How successful would any sports team be without a coach to provide it with meaningful performance feedback? Yet consider how many organizations either don’t provide their teams with any meaningful performance feedback or the value of the feedback gets lost in the “fire drill” of forms and process. As you get ready to conduct mid-year reviews or in anticipation of year-end reviews, consider how you can incorporate these three perspectives to get the best performance from your employees through performance feedback.
Treat Individual Performance as Seriously as Organizational Performance. Organizational success doesn’t happen by accident; it takes forethought, preparation, and execution. Likewise, take the time get to know your employees, how they are performing, and what they need to do to perform at their best. Figure out what you need to do to provide employees with specific and timely feedback that keeps them focused on what really matters and where they can contribute and develop the most. Treat performance feedback as a natural extension of your ongoing coaching rather than as an isolated and disconnected event.
Structure Your Process to Create True Value for the Organization and the Employee. Focus on how your process is conducted and on what is required to achieve quality outcomes. Forms and processes are simply enablers; the real value comes from quality conversations, clear messages, and specific action plans. Figure out what you need to do to ensure that the process actually creates value for both the organization and the employee.

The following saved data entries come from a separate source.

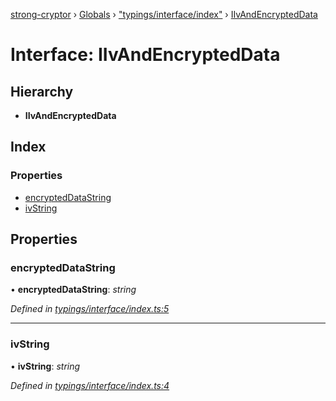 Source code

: [strong-cryptor](../README.md) › [Globals](../globals.md) › ["typings/interface/index"](../modules/_typings_interface_index_.md) › [IIvAndEncryptedData](_typings_interface_index_.iivandencrypteddata.md)

# Interface: IIvAndEncryptedData

## Hierarchy

* **IIvAndEncryptedData**

## Index

### Properties

* [encryptedDataString](_typings_interface_index_.iivandencrypteddata.md#encrypteddatastring)
* [ivString](_typings_interface_index_.iivandencrypteddata.md#ivstring)

## Properties

###  encryptedDataString

• **encryptedDataString**: *string*

*Defined in [typings/interface/index.ts:5](https://github.com/RizkyArifNur/strong-cryptor/blob/0b692aa/src/typings/interface/index.ts#L5)*

___

###  ivString

• **ivString**: *string*

*Defined in [typings/interface/index.ts:4](https://github.com/RizkyArifNur/strong-cryptor/blob/0b692aa/src/typings/interface/index.ts#L4)*
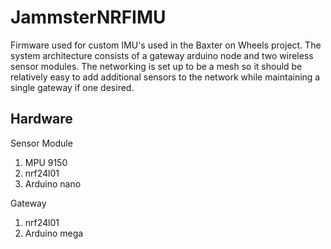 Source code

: # JammsterNRFIMU
Firmware used for custom IMU's used in the Baxter on Wheels project.  The system architecture consists of a gateway arduino
node and two wireless sensor modules.  The networking is set up to be a mesh so it should be relatively easy to add additional 
sensors to the network while maintaining a single gateway if one desired.

## Hardware
Sensor Module 
1. MPU 9150
2. nrf24l01
3. Arduino nano

Gateway
1. nrf24l01
2. Arduino mega
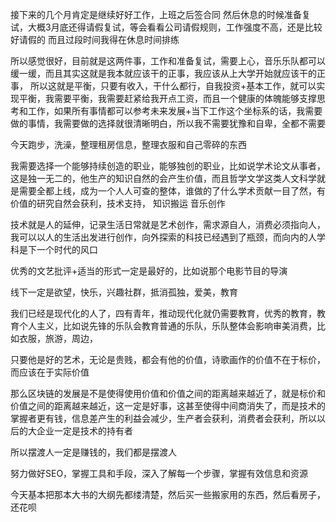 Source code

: 接下来的几个月肯定是继续好好工作，上班之后签合同
然后休息的时候准备复试，大概3月底还得请假复试，等会看看公司请假规则，工作强度不高，还是比较好请假的
而且过段时间我得在休息时间排练

所以感觉很好，目前就是这两件事，工作和准备复试，需要上心，音乐乐队都可以缓一缓，而且其实这就是我本就应该干的正事，我应该从上大学开始就应该干的正事，
所以这就是平衡，只要有收入，干什么都行，自我投资+基本工作，就可以实现平衡，我需要平衡，我需要赶紧给我开点工资，而且一个健康的体魄能够支撑思考和工作，如果所有事情都可以参考未来发展+当下工作这个坐标系的话，我需要做的事情，我需要做的选择就很清晰明白，所以我不需要犹豫和自卑，全都不需要

今天跑步，洗澡，整理租房信息，整理衣服和自己零碎的东西

我需要选择一个能够持续创造的职业，能够独创的职业，比如说学术论文从事者，这是独一无二的，他生产的知识自然的会产生价值，而且哲学文学这类人文科学就是需要全都上线，成为一个人人可查的整体，谁做的了什么学术贡献一目了然，有价值的研究自然会获利，技术支持，
知识搬运
音乐创作

技术就是人的延伸，记录生活日常就是艺术创作，需求源自人，消费必须指向人，我可以以人的生活出发进行创作，向外探索的科技已经遇到了瓶颈，而向内的人学科是下一个时代的风口

优秀的文艺批评+适当的形式一定是最好的，比如说那个电影节目的导演

线下一定是欲望，快乐，兴趣社群，抵消孤独，爱美，教育

我们已经是现代化的人了，四有青年，推动现代化就仍需要教育，优秀的教育，教育个人主义，比如说先锋的乐队会教育普通的乐队，乐队整体会影响审美消费，比如衣服，旅游，周边，

只要他是好的艺术，无论是贵贱，都会有他的价值，诗歌画作的价值不在于标价，而应该在于实际价值

那么区块链的发展是不是使得使用价值和价值之间的距离越来越近了，就是标价和价值之间的距离越来越近，这一定是好事，这甚至使得中间商消失了，而是技术的掌握者更有钱，信息差产生的利益会减少，生产者会获利，消费者会获利，所以以后的大企业一定是技术的持有者

所以摆渡人一定是赚钱的，我们都是摆渡人

努力做好SEO，掌握工具和手段，深入了解每一个步骤，掌握有效信息和资源

今天基本把那本大书的大纲先都缕清楚，然后买一些搬家用的东西，然后看房子，还花呗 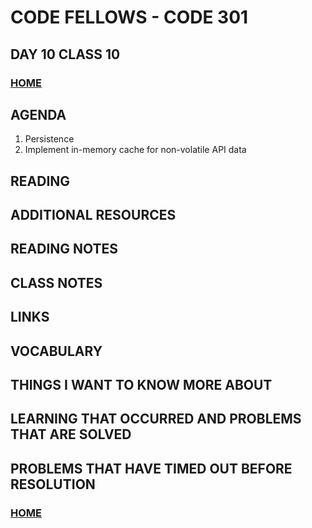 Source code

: # CODE FELLOWS - CODE 301

## DAY 10 CLASS 10

### [HOME](../README.md)

## AGENDA
1. Persistence
1. Implement in-memory cache for non-volatile API data

## READING

## ADDITIONAL RESOURCES

## READING NOTES

## CLASS NOTES

## LINKS

## VOCABULARY

## THINGS I WANT TO KNOW MORE ABOUT

## LEARNING THAT OCCURRED AND PROBLEMS THAT ARE SOLVED

## PROBLEMS THAT HAVE TIMED OUT BEFORE RESOLUTION

### [HOME](../README.md)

Focus on Clarity. Frame the performance feedback discussion as a collaborative opportunity for both the manager and the employee to clearly and constructively discuss performance against goals and action planning. A balanced assessment from a credible and supportive manager goes a long way toward engendering understanding, buy-in, and commitment from employees. Clear and consistent messages allow you to reinforce what is working, correct what needs to improve, identify action steps, and recognize what has been accomplished.